__WHAT YOU HAVE TO DO__
Leave out the pictures and set down the rest of the listing below word for word.

__RECORDS FOR THE EXERCISE__
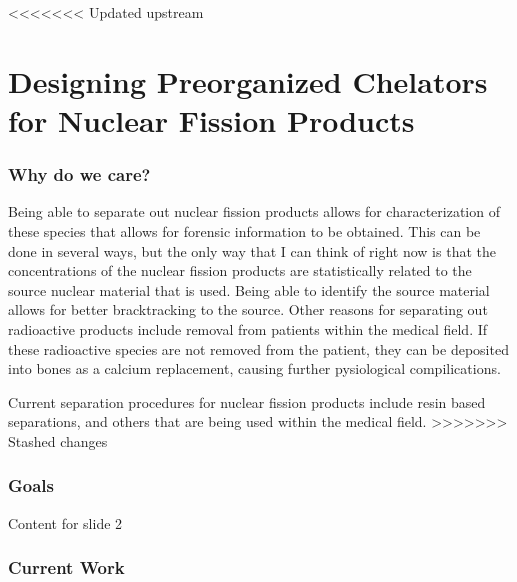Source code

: <<<<<<< Updated upstream
\section{Designing Preorganized Chelators for Nuclear Fission Products}


\begin{frame}
\frametitle{Why do we care?}
Being able to separate out nuclear fission products allows for characterization of these species that allows for forensic information to be obtained. This can be done in several ways, but the only way that I can think of right now is
that the concentrations of the nuclear fission products are statistically related to the source nuclear material that is used. Being able to identify the source material allows for better bracktracking to the source. Other reasons for
separating out radioactive products include removal from patients within the medical field. If these radioactive species are not removed from the patient, they can be deposited into bones as a calcium replacement, causing further
pysiological compilications. 
\end{frame}

\begin{frame}
Current separation procedures for nuclear fission products include resin based separations, and others that are being used within the medical field. 
>>>>>>> Stashed changes
\end{frame}


\begin{frame}
\frametitle{Goals}
Content for slide 2
\end{frame}


\begin{frame}
\frametitle{Current Work}
\end{frame}
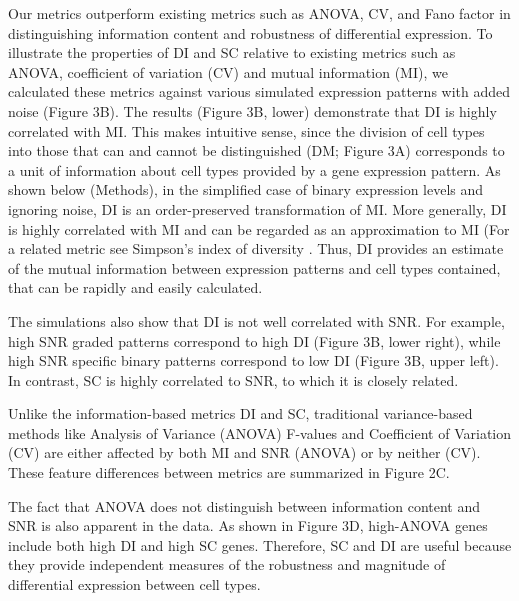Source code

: Our metrics outperform existing metrics such as ANOVA, CV, and Fano factor in distinguishing information content and robustness of differential expression. To illustrate the properties of DI and SC relative to existing metrics such as ANOVA, coefficient of variation (CV) and mutual information (MI), we calculated these metrics against various simulated expression patterns with added noise (Figure 3B). The results (Figure 3B, lower) demonstrate that DI is highly correlated with MI. This makes intuitive sense, since the division of cell types into those that can and cannot be distinguished (DM; Figure 3A) corresponds to a unit of information about cell types provided by a gene expression pattern. As shown below (Methods), in the simplified case of binary expression levels and ignoring noise, DI is an order-preserved transformation of MI. More generally, DI is highly correlated with MI and can be regarded as an approximation to MI (For a related metric see Simpson's index of diversity \cite{SIMPSON_1949}. Thus, DI provides an estimate of the mutual information between expression patterns and cell types contained, that can be rapidly and easily calculated. 

The simulations also show that DI is not well correlated with SNR. For example, high SNR graded patterns correspond to high DI (Figure 3B, lower right), while high SNR specific binary patterns correspond to low DI (Figure 3B, upper left). In contrast, SC is highly correlated to SNR, to which it is closely related. 

Unlike the information-based metrics DI and SC, traditional variance-based methods like Analysis of Variance (ANOVA) F-values and Coefficient of Variation (CV) are either affected by both MI and SNR (ANOVA) or by neither (CV).  These feature differences between metrics are summarized in Figure 2C.

The fact that ANOVA does not distinguish between information content and SNR is also apparent in the data. As shown in Figure 3D, high-ANOVA genes include both high DI and high SC genes. Therefore, SC and DI are useful because they provide independent measures of the robustness and magnitude of differential expression between cell types.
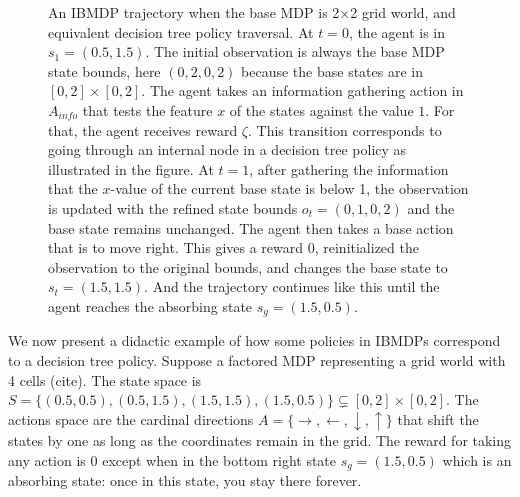 \begin{figure}[h]
\caption{An IBMDP trajectory when the base MDP is 2$\times$2 grid world, and equivalent decision tree policy traversal. At $t=0$, the agent is in $s_1 = (0.5, 1.5)$. The initial observation is always the base MDP state bounds, here $(0, 2, 0, 2)$ because the base states are in $[0, 2] \times [0, 2]$. The agent takes an information gathering action in $A_{info}$ that tests the feature $x$ of the states against the value $1$. For that, the agent receives reward $\zeta$. This transition corresponds to going through an internal node in a decision tree policy as illustrated in the figure. At $t=1$, after gathering the information that the $x$-value of the current base state is below 1, the observation is updated with the refined state bounds $o_t=(0, 1, 0, 2)$ and the base state remains unchanged. The agent then takes a base action that is to move right. This gives a reward 0, reinitialized the observation to the original bounds, and changes the base state to $s_t=(1.5, 1.5)$. And the trajectory continues like this until the agent reaches the absorbing state $s_g=(1.5, 0.5)$.}
\label{fig:poibmdp_trajectory}
\end{figure}

We now present a didactic example of how some policies in IBMDPs correspond to a decision tree policy. 
Suppose a factored MDP representing a grid world with 4 cells (cite). The state space is $S = \{(0.5, 0.5), (0.5, 1.5), (1.5, 1.5), (1.5, 0.5)\}\subsetneq [0, 2] \times [0, 2]$.
The actions space are the cardinal directions $A = \{\rightarrow, \leftarrow, \downarrow, \uparrow\}$ that shift the states by one as long as the coordinates remain in the grid.
The reward for taking any action is 0 except when in the bottom right state $s_g = (1.5, 0.5)$ which is an absorbing state: once in this state, you stay there forever.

__ANSWER TO THE EXERCISE__
Source code

: <<<<<<< Updated upstream
\section{Designing Preorganized Chelators for Nuclear Fission Products}


\begin{frame}
\frametitle{Why do we care?}
Being able to separate out nuclear fission products allows for characterization of these species that allows for forensic information to be obtained. This can be done in several ways, but the only way that I can think of right now is
that the concentrations of the nuclear fission products are statistically related to the source nuclear material that is used. Being able to identify the source material allows for better bracktracking to the source. Other reasons for
separating out radioactive products include removal from patients within the medical field. If these radioactive species are not removed from the patient, they can be deposited into bones as a calcium replacement, causing further
pysiological compilications. 
\end{frame}

\begin{frame}
Current separation procedures for nuclear fission products include resin based separations, and others that are being used within the medical field. 
>>>>>>> Stashed changes
\end{frame}


\begin{frame}
\frametitle{Goals}
Content for slide 2
\end{frame}


\begin{frame}
\frametitle{Current Work}
\end{frame}
Source code

: Our metrics outperform existing metrics such as ANOVA, CV, and Fano factor in distinguishing information content and robustness of differential expression. To illustrate the properties of DI and SC relative to existing metrics such as ANOVA, coefficient of variation (CV) and mutual information (MI), we calculated these metrics against various simulated expression patterns with added noise (Figure 3B). The results (Figure 3B, lower) demonstrate that DI is highly correlated with MI. This makes intuitive sense, since the division of cell types into those that can and cannot be distinguished (DM; Figure 3A) corresponds to a unit of information about cell types provided by a gene expression pattern. As shown below (Methods), in the simplified case of binary expression levels and ignoring noise, DI is an order-preserved transformation of MI. More generally, DI is highly correlated with MI and can be regarded as an approximation to MI (For a related metric see Simpson's index of diversity \cite{SIMPSON_1949}. Thus, DI provides an estimate of the mutual information between expression patterns and cell types contained, that can be rapidly and easily calculated. 

The simulations also show that DI is not well correlated with SNR. For example, high SNR graded patterns correspond to high DI (Figure 3B, lower right), while high SNR specific binary patterns correspond to low DI (Figure 3B, upper left). In contrast, SC is highly correlated to SNR, to which it is closely related. 

Unlike the information-based metrics DI and SC, traditional variance-based methods like Analysis of Variance (ANOVA) F-values and Coefficient of Variation (CV) are either affected by both MI and SNR (ANOVA) or by neither (CV).  These feature differences between metrics are summarized in Figure 2C.

The fact that ANOVA does not distinguish between information content and SNR is also apparent in the data. As shown in Figure 3D, high-ANOVA genes include both high DI and high SC genes. Therefore, SC and DI are useful because they provide independent measures of the robustness and magnitude of differential expression between cell types.
 \begin{figure}[h]
\caption{An IBMDP trajectory when the base MDP is 2$\times$2 grid world, and equivalent decision tree policy traversal. At $t=0$, the agent is in $s_1 = (0.5, 1.5)$. The initial observation is always the base MDP state bounds, here $(0, 2, 0, 2)$ because the base states are in $[0, 2] \times [0, 2]$. The agent takes an information gathering action in $A_{info}$ that tests the feature $x$ of the states against the value $1$. For that, the agent receives reward $\zeta$. This transition corresponds to going through an internal node in a decision tree policy as illustrated in the figure. At $t=1$, after gathering the information that the $x$-value of the current base state is below 1, the observation is updated with the refined state bounds $o_t=(0, 1, 0, 2)$ and the base state remains unchanged. The agent then takes a base action that is to move right. This gives a reward 0, reinitialized the observation to the original bounds, and changes the base state to $s_t=(1.5, 1.5)$. And the trajectory continues like this until the agent reaches the absorbing state $s_g=(1.5, 0.5)$.}
\label{fig:poibmdp_trajectory}
\end{figure}

We now present a didactic example of how some policies in IBMDPs correspond to a decision tree policy. 
Suppose a factored MDP representing a grid world with 4 cells (cite). The state space is $S = \{(0.5, 0.5), (0.5, 1.5), (1.5, 1.5), (1.5, 0.5)\}\subsetneq [0, 2] \times [0, 2]$.
The actions space are the cardinal directions $A = \{\rightarrow, \leftarrow, \downarrow, \uparrow\}$ that shift the states by one as long as the coordinates remain in the grid.
The reward for taking any action is 0 except when in the bottom right state $s_g = (1.5, 0.5)$ which is an absorbing state: once in this state, you stay there forever.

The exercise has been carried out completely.